So for us, you'll see at our Analyst Day here in a few weeks that we're just very focused on not counting on anything good happening for us there on prices, but really, keeping our company structure, keeping things tight and disciplined to where we continue to get the results you've seen out of us in the last 4, 5 quarters where we can get good financial results at prices below where we are right now.
Operator
Our next question is from Roger Read of Wells Fargo.
Roger Read - MD & Senior Equity Research Analyst
Just trying to stick with the let's not talk too much forward look a little bit back.
You mentioned APLNG running 110%, the breakeven is in that, I think, $45 to $50 range.
I was curious though if you can run at those kind of levels, and it seems typical in these LNG projects, to sort of have a base assumption and then exceed it.
Does that lower the breakeven by a material amount?
I mean, in other words, can APLNG get more competitive as we go forward?
Al Hirshberg - EVP of Production, Drilling and Projects
Well, I mean, I think the kind of breakevens we've been talking about are based on the performance that we are -- have been achieving for a while now.
So the 110% performance is not news.
And so that's baked into our numbers, really.
Roger Read - MD & Senior Equity Research Analyst
So as good as it gets?
No, you don't have to answer that.
I'm just...
Al Hirshberg - EVP of Production, Drilling and Projects
I wouldn't say that.
I'd hate to leave that impression.
We actually have a lot of work going on to continue to drive down our operating costs and our sustaining capital cost on the upstream side of the project.
And so we and the joint venture have significant plans to continue to improve it.
I was really just trying to comment on what you asked about the extra 10% throughput.
That's something we've been doing for a while now and is built into our plans.
It's one of the things that pushes you.
It does push your breakeven down some, but you shouldn't expect a dramatic change just from that effect.
Roger Read - MD & Senior Equity Research Analyst
No.
I know.
With all the drilling activity, I was just -- more volume typically, a little better unit cost structure, I would imagine.

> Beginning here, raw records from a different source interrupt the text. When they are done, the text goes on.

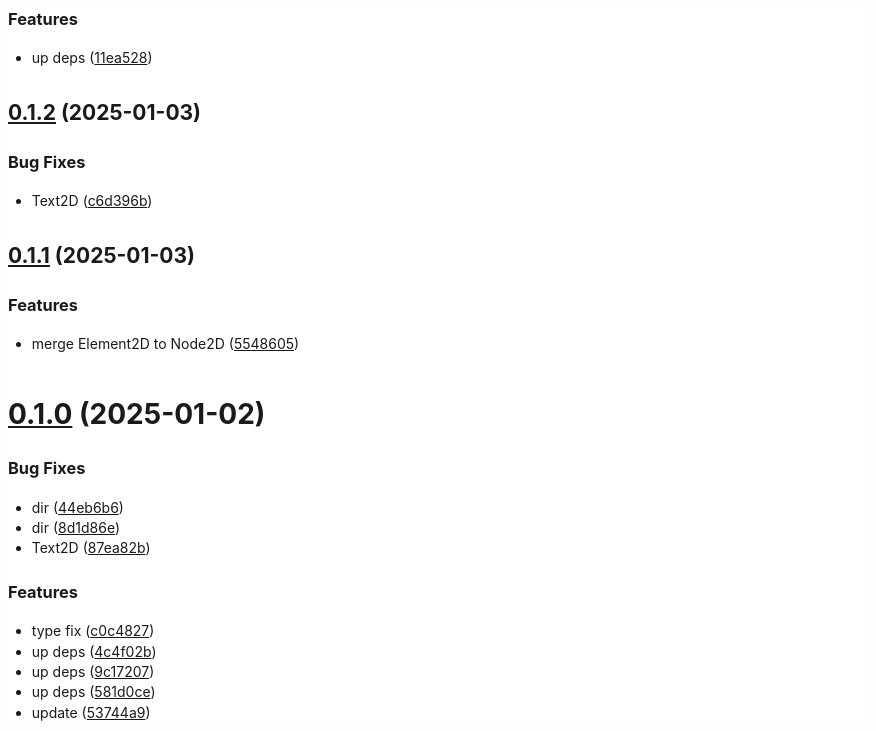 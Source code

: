
### Features

* up deps ([11ea528](https://github.com/qq15725/modern-canvas/commit/11ea5282a5c279f54971ed2ceda100f274480eab))



## [0.1.2](https://github.com/qq15725/modern-canvas/compare/v0.1.1...v0.1.2) (2025-01-03)


### Bug Fixes

* Text2D ([c6d396b](https://github.com/qq15725/modern-canvas/commit/c6d396b1a84f4740cc0d7820203d686687b0e760))



## [0.1.1](https://github.com/qq15725/modern-canvas/compare/v0.1.0...v0.1.1) (2025-01-03)


### Features

* merge Element2D to Node2D ([5548605](https://github.com/qq15725/modern-canvas/commit/5548605a97ce445d1c3e3510b8e85ed8771b60cc))



# [0.1.0](https://github.com/qq15725/modern-canvas/compare/v0.0.3...v0.1.0) (2025-01-02)


### Bug Fixes

* dir ([44eb6b6](https://github.com/qq15725/modern-canvas/commit/44eb6b6953a75fb0308e2cb6085573f67f9b3e72))
* dir ([8d1d86e](https://github.com/qq15725/modern-canvas/commit/8d1d86e4aee417f4ae2fed29e8971edf2f223a80))
* Text2D ([87ea82b](https://github.com/qq15725/modern-canvas/commit/87ea82b99fdea37b0b90732e97db0312ae0c3660))


### Features

* type fix ([c0c4827](https://github.com/qq15725/modern-canvas/commit/c0c4827e671c4507bf827aca9331812136b8ddf3))
* up deps ([4c4f02b](https://github.com/qq15725/modern-canvas/commit/4c4f02b771e422dfb8098bbe4179c33a57080c72))
* up deps ([9c17207](https://github.com/qq15725/modern-canvas/commit/9c172073f2235b78f834312719a786777b07e80c))
* up deps ([581d0ce](https://github.com/qq15725/modern-canvas/commit/581d0ce5617a34a7373404d269eeb02306be39c6))
* update ([53744a9](https://github.com/qq15725/modern-canvas/commit/53744a92c7c2a9c53e7834511bc6914b6c2ce079))
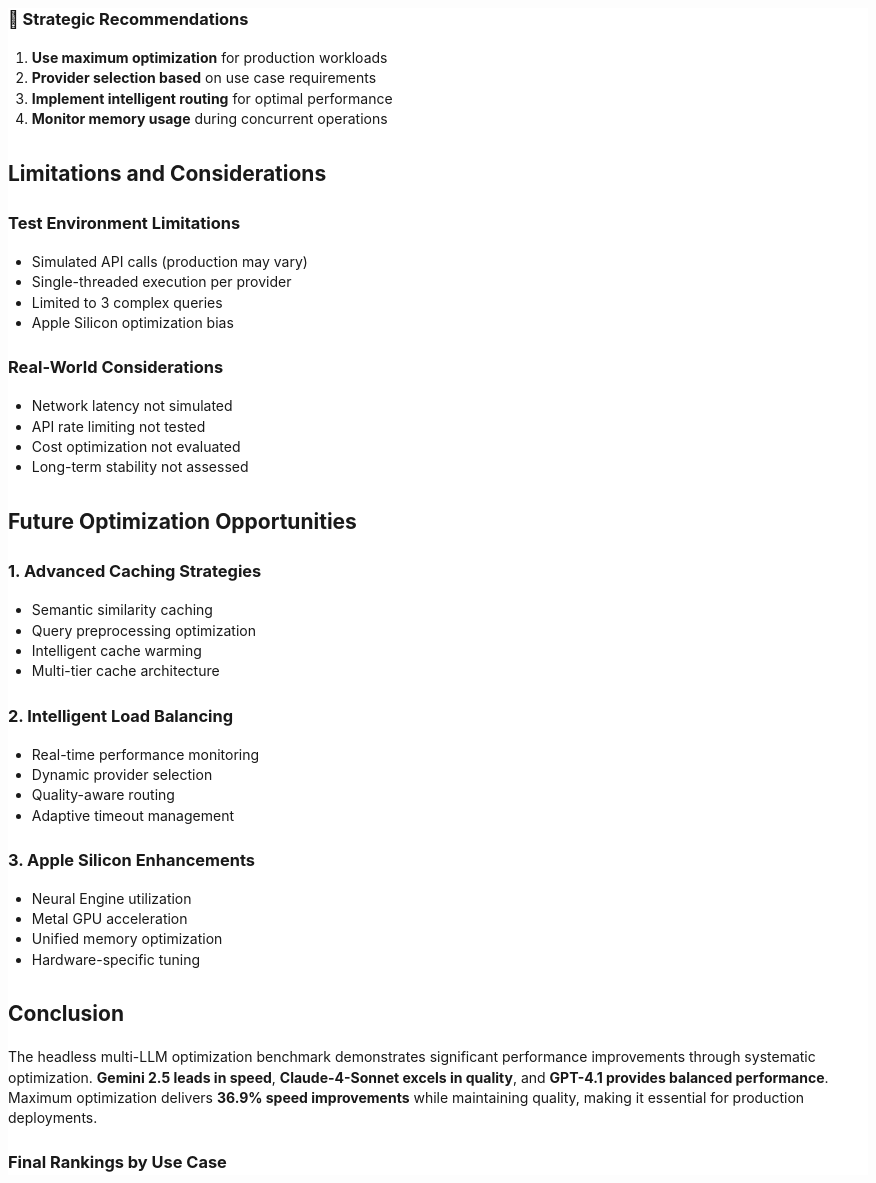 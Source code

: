 ### 🎯 Strategic Recommendations
1. **Use maximum optimization** for production workloads
2. **Provider selection based** on use case requirements
3. **Implement intelligent routing** for optimal performance
4. **Monitor memory usage** during concurrent operations

## Limitations and Considerations

### Test Environment Limitations
- Simulated API calls (production may vary)
- Single-threaded execution per provider
- Limited to 3 complex queries
- Apple Silicon optimization bias

### Real-World Considerations
- Network latency not simulated
- API rate limiting not tested
- Cost optimization not evaluated
- Long-term stability not assessed

## Future Optimization Opportunities

### 1. Advanced Caching Strategies
- Semantic similarity caching
- Query preprocessing optimization
- Intelligent cache warming
- Multi-tier cache architecture

### 2. Intelligent Load Balancing
- Real-time performance monitoring
- Dynamic provider selection
- Quality-aware routing
- Adaptive timeout management

### 3. Apple Silicon Enhancements
- Neural Engine utilization
- Metal GPU acceleration
- Unified memory optimization
- Hardware-specific tuning

## Conclusion

The headless multi-LLM optimization benchmark demonstrates significant performance improvements through systematic optimization. **Gemini 2.5 leads in speed**, **Claude-4-Sonnet excels in quality**, and **GPT-4.1 provides balanced performance**. Maximum optimization delivers **36.9% speed improvements** while maintaining quality, making it essential for production deployments.

### Final Rankings by Use Case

Al Hirshberg - EVP of Production, Drilling and Projects
Yes.
Roger Read - MD & Senior Equity Research Analyst
Follow-up question.
Since I presume earlier when you were talking about the cost inflation, deflation was more on the CapEx front.
Can you give us any sort of how the OpEx side -- I know you gave the OpEx guidance number, but what are you seeing in terms of cost inflation on the OpEx side?
And is any of that a function of the non-operated part of your portfolio as well?
Al Hirshberg - EVP of Production, Drilling and Projects
Yes, on OpEx side, let me just mention some of the numbers.
Our third quarter OpEx number that we just published this morning is down 15% on the adjusted OpEx that we focus on, down 15% versus the same quarter in '16.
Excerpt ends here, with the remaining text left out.